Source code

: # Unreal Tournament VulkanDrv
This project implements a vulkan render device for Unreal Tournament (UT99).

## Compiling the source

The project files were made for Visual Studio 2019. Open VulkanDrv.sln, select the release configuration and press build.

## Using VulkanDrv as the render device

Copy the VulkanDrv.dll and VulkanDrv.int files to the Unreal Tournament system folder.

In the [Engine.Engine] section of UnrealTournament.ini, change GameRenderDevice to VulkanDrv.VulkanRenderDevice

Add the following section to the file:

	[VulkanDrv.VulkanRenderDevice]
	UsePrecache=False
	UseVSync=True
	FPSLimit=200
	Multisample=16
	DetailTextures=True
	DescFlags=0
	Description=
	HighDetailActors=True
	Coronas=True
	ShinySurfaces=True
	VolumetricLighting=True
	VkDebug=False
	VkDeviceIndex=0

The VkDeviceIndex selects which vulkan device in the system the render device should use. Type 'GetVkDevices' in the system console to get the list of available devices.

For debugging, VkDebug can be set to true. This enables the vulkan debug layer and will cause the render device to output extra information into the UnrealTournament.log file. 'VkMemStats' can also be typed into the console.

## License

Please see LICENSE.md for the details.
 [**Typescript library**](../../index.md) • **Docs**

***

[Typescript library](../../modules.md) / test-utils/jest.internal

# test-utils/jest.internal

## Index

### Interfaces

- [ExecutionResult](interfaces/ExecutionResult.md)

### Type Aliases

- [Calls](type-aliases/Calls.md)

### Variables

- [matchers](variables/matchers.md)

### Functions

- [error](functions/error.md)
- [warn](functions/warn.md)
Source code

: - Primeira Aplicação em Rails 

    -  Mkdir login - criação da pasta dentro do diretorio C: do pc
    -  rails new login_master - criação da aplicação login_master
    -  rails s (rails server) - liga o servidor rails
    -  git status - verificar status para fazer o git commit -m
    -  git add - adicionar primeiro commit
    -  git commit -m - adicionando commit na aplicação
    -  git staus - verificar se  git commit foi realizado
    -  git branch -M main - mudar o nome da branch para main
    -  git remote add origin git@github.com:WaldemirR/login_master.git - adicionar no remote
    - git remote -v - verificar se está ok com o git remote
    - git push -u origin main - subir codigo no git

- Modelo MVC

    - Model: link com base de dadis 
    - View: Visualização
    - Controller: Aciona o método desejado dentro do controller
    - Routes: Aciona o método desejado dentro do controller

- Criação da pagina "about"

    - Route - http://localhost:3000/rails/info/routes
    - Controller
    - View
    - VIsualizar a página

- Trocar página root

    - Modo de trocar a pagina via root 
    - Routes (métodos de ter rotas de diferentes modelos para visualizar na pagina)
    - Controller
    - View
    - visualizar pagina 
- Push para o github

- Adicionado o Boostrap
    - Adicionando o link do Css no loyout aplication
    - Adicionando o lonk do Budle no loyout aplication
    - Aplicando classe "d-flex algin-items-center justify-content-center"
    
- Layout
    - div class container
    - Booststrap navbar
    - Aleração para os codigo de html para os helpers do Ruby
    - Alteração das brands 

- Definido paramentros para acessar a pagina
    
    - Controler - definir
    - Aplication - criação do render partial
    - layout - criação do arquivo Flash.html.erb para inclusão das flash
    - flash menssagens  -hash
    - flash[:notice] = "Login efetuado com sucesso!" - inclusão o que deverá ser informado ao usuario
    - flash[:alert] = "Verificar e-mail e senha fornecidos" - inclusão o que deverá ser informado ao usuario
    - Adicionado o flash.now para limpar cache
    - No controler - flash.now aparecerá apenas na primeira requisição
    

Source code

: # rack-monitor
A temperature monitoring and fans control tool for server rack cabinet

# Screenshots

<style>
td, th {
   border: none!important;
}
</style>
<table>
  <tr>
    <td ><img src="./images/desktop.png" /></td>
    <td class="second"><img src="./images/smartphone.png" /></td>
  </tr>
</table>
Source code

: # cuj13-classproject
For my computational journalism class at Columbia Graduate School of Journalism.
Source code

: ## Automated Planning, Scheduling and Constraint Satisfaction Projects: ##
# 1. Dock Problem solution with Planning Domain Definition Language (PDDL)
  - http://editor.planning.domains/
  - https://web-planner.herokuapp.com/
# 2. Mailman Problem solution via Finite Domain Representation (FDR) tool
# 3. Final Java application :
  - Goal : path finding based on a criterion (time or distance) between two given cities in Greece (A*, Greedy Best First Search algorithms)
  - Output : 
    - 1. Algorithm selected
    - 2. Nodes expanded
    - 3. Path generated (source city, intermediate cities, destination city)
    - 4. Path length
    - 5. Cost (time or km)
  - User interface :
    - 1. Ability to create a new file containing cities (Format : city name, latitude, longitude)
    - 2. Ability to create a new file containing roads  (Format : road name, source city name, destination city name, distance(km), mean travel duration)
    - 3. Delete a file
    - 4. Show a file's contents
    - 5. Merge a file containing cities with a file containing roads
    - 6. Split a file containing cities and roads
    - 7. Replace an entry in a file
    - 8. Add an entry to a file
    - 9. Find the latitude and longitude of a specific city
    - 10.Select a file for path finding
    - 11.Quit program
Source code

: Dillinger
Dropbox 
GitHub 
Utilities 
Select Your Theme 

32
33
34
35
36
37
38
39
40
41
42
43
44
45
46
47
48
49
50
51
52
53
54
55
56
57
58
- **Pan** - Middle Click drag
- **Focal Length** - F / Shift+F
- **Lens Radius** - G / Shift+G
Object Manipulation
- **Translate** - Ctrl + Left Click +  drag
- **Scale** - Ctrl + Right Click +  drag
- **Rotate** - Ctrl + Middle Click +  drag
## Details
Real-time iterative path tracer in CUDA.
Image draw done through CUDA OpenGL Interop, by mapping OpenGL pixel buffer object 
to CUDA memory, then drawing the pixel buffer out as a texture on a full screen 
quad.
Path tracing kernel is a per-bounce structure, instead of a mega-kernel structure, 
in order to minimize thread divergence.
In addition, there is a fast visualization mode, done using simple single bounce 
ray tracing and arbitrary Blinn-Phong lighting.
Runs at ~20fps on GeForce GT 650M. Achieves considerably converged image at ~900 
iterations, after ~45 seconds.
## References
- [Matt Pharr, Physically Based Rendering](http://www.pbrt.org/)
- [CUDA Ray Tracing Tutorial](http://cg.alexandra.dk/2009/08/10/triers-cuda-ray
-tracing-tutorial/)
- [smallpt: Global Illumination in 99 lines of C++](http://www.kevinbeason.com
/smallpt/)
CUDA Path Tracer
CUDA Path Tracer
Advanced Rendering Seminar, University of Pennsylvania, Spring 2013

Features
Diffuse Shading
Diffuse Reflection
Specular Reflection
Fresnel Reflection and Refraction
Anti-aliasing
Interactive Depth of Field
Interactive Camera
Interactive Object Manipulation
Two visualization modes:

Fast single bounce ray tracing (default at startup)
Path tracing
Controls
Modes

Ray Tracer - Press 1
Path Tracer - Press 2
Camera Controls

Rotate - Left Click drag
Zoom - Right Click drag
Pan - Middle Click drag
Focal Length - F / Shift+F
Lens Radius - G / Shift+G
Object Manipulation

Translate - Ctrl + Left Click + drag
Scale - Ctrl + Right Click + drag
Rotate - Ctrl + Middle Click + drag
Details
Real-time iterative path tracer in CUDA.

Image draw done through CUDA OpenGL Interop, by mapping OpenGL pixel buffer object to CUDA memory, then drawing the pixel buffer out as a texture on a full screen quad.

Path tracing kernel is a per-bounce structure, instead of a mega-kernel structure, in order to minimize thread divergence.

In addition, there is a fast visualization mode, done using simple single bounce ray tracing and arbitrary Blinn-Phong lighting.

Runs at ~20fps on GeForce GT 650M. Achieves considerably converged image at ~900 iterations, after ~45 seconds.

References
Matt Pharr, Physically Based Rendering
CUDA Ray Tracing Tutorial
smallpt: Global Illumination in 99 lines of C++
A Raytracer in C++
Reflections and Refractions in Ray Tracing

-------------------------

▶ [PROBLEM DETAILS] Retype the records above exactly, from their first line through the line that contains "The project files", and stop there.

▶ [EXERCISE OUTPUT]
Source code

: # Unreal Tournament VulkanDrv
This project implements a vulkan render device for Unreal Tournament (UT99).

## Compiling the source

The project files were made for Visual Studio 2019. Open VulkanDrv.sln, select the release configuration and press build.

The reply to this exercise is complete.